Which SBC/platform are you using? Debian Stretch or Buster (or Bullseye)?

Thank you for the responses y’all!

I use dietpi on my VMs on proxmox. I always do a vanilla install of the dietpi UEFI image.
Debian buster, though I do force the kernel to update to the latest version, I think it updated to 5.11.

No directories were moved, everything is where it is installed by default. Also everything is on one volume/‘drive’. I don’t move any part of the VM to other drives. I have a data storage for my media files, that’s provided by OMV through SMB. I mount that network folder to the VM, no issues there accessing the files.

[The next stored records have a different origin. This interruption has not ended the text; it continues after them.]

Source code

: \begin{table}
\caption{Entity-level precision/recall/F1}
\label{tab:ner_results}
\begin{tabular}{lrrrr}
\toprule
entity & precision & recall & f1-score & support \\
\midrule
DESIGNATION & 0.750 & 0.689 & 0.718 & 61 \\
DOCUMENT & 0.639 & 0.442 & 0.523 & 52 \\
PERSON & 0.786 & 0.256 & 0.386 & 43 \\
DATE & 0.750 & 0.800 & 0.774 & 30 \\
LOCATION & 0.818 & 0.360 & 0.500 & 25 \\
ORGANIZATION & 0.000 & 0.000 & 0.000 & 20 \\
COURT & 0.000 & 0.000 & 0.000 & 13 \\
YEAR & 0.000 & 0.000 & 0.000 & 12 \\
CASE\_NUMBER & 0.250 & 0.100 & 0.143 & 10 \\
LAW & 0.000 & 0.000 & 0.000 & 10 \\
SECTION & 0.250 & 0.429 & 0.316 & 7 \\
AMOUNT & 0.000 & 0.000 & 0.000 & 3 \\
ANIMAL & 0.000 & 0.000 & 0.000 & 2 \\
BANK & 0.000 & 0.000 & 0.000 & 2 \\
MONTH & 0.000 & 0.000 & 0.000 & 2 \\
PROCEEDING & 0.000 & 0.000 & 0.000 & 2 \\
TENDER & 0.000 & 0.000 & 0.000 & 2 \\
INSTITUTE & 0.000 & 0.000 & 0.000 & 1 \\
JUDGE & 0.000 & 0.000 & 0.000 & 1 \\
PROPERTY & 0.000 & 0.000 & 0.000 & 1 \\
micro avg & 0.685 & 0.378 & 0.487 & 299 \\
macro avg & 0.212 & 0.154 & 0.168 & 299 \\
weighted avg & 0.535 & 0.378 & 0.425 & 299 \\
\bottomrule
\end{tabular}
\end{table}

I did force it to install Radarr V3, but I was having the issue even before then. I figured Radarr V3 would fix it, but nah, either way at the end of the day it was the hardening rules that prevented it from running. I did also make sure the radarr user had permission to read/write/execute everything inside /opt/radarr and mnt/dietpie_userdata/radarr

It should not prevent the service start, but where is the SMB drive mounted?

Indeed the underlying Mono/.NET library had or has issues to write to directories that are not owned by the executing user and do not support POSIX permissions. But Radarr v3 AFAIK worked around that. That however still should not break the whole service to start :thinking:.

I used the dietpi config to setup the network mounts.

I mounted two network folders, both are in /mnt

For the radarr v3 install I went with the .net core variant instead of mono.

Here is what the service file looks like right now

[Unit]
Description=Radarr Daemon (DietPi)
Wants=network-online.target
After=network-online.target dietpi-boot.service

[Service]
SyslogIdentifier=Radarr
User=radarr
Group=dietpi
UMask=002
ExecStart=/opt/radarr/Radarr -nobrowser -data=/mnt/dietpi_userdata/radarr
TimeoutStopSec=50
KillMode=process
Restart=on-failure

# Hardening
#ProtectSystem=full
ProtectHome=true
PrivateDevices=true
ProtectKernelTunables=true
ProtectControlGroups=true
#ReadWritePaths=/opt/radarr /mnt /media /var/log/radarr /tmp

[Install]
WantedBy=multi-user.target

and the contents of /mnt

dietpi@radarr:~$ ls -halt /mnt
total 20K
drwxr-xr-x 18 root   root   4.0K Mar 22 02:17 ..
drwxrwxr-x  7 dietpi dietpi 4.0K Mar 20 22:19 dietpi_userdata
drwxr-xr-x  7 root   root   4.0K Mar 20 22:17 .
drwxrwx---  2 radarr dietpi    0 Mar  9 11:03 movies
drwxrwx---  2 radarr dietpi    0 Feb  2 21:41 downloads
drwxrwxr-x  2 dietpi dietpi 4.0K Sep 17  2020 nfs_client
drwxrwxr-x  2 dietpi dietpi 4.0K Sep 17  2020 ftp_client

I had to modify UID and GID on the fstab entries so that the radarr user could read/write to the two mounts.
I had to make the same change on my sonarr VM, except with the sonarr user.

usually it should be enough to put all user into dietpi user group and to assign r/w permission to this group

If you’re talking about the changes I had to make to fstab, that’s because of how I have the shares setup in Open Media Vault. The dietpi group doesn’t exist in OMV and I think the ACLs on there cause issues to read/write. I can connect to the share without issues, but anything else requires setting the UID/GID on fstab to the specific user.

Which I’m okay with, I’d rather have those folders accessible by specific users rather than a group.